Depuis des décennies, le conseil paraît simple : passez un peu de temps au soleil et votre corps fabriquera la vitamine D dont il a besoin. Une nouvelle étude résumée par Science Daily remet en cause cette idée répandue, en faisant valoir que la relation entre le soleil et la vitamine D est bien plus variable que ne le suggère la règle empirique.
La vitamine D est singulière parmi les nutriments, car le corps peut la fabriquer quand les rayons ultraviolets B atteignent la peau. Ce raccourci biologique a fait naître l'idée que le soleil est une source quasi universelle. La nouvelle recherche ne nie pas la chimie de base, mais montre combien de conditions doivent s'aligner pour qu'elle fournisse des quantités utiles.
L'une des variables les plus fortes est la pigmentation de la peau. La mélanine, qui protège la peau des dommages ultraviolets, réduit aussi la quantité de vitamine D produite pour une dose de soleil donnée. Les personnes à peau plus foncée ont donc besoin de bien plus d'exposition pour en produire autant, un fait souvent omis des conseils généraux sur le soleil.
La géographie compte tout autant. Aux latitudes élevées, le soleil reste trop bas dans le ciel pendant les mois d'hiver pour que la peau produise une quantité significative de vitamine D, quel que soit le temps passé dehors. Pour de larges populations, la saison éteint de fait la voie de production une partie de l'année.
L'âge ajoute une couche supplémentaire. En vieillissant, la peau devient moins efficace pour synthétiser la vitamine D, de sorte qu'une même exposition en produit moins. Ce déclin coïncide avec les années où une vitamine D suffisante importe le plus pour la solidité osseuse et la prévention des chutes.
L'étude souligne aussi la tension entre exposition solaire et risque de cancer de la peau. Les dermatologues mettent en garde de longue date contre la recherche délibérée du soleil sans protection, et la recherche confirme que courir après la vitamine D par une exposition prolongée peut échanger un risque sanitaire contre un autre. La dose de soleil qui aide et celle qui nuit ne sont pas si éloignées.

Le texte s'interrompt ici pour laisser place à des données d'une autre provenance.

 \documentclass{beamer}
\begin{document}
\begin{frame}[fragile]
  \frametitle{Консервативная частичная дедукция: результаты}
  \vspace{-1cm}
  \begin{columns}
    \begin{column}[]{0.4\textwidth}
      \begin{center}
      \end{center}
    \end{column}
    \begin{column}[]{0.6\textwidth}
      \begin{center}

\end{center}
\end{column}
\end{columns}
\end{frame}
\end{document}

Ces résultats aident à comprendre pourquoi la carence en vitamine D reste fréquente même dans les régions ensoleillées et chez les personnes qui sortent. Les vêtements, le temps passé à l'intérieur, l'usage de crème solaire et les facteurs ci-dessus peuvent tous freiner la production, laissant des taux sanguins plus bas que ne le prédirait le modèle « soleil égale vitamine D ».
L'implication pratique n'est pas que le soleil est inutile, mais qu'il n'est pas fiable comme seule stratégie. Les chercheurs suggèrent que l'alimentation et, le cas échéant, une supplémentation offrent une voie plus sûre aux personnes à risque de carence, en particulier en hiver ou pour celles à peau plus foncée ou plus âgées.

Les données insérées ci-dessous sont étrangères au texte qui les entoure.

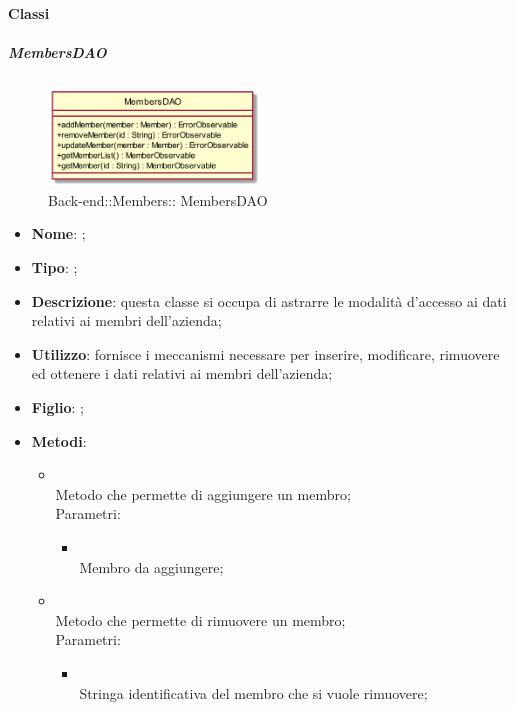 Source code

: \paragraph{Classi}
\hypertarget{ MembersDAO_label}{\subparagraph{ MembersDAO}}
\begin{figure}[h]
	\centering
	\includegraphics[width=0.50\textwidth,height=\textheight,keepaspectratio]{images/ClassMembersDAO.png}
	\caption{Back-end::Members:: MembersDAO}
\end{figure}
\begin{itemize}
	\item \textbf{Nome}: ;
	\item \textbf{Tipo}: ;
	\item \textbf{Descrizione}: questa classe si occupa di astrarre le modalità d'accesso ai dati relativi ai membri dell'azienda;
	\item \textbf{Utilizzo}: fornisce i meccanismi necessare per inserire, modificare, rimuovere ed ottenere i dati relativi ai membri dell'azienda;
	\item \textbf{Figlio}: ;
	\item \textbf{Metodi}:
	\begin{itemize}
		\item[]  \\		Metodo che permette di aggiungere un membro;\\
		Parametri:
		\begin{itemize}
			\item {} \\
			Membro da aggiungere;
		\end{itemize}
		\item[]  \\		Metodo che permette di rimuovere un membro;\\
		Parametri:
		\begin{itemize}
			\item {} \\
			Stringa identificativa del membro che si vuole rimuovere;

\end{itemize}
\end{itemize}
\end{itemize}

Fait important, l'étude n'appelle pas chacun à prendre des compléments à forte dose. Un excès de vitamine D comporte ses propres risques, et l'approche la plus sensée est de tester là où il y a un motif d'inquiétude plutôt que de doser à l'aveugle. L'objectif est la suffisance, pas la maximisation.
La leçon plus large, selon le résumé de Science Daily, est qu'une jolie sagesse populaire peut masquer une réelle complexité. Le soleil demeure une partie de l'histoire de la vitamine D, mais ces travaux suggèrent de le considérer comme un facteur variable parmi plusieurs, et non comme un apport garanti.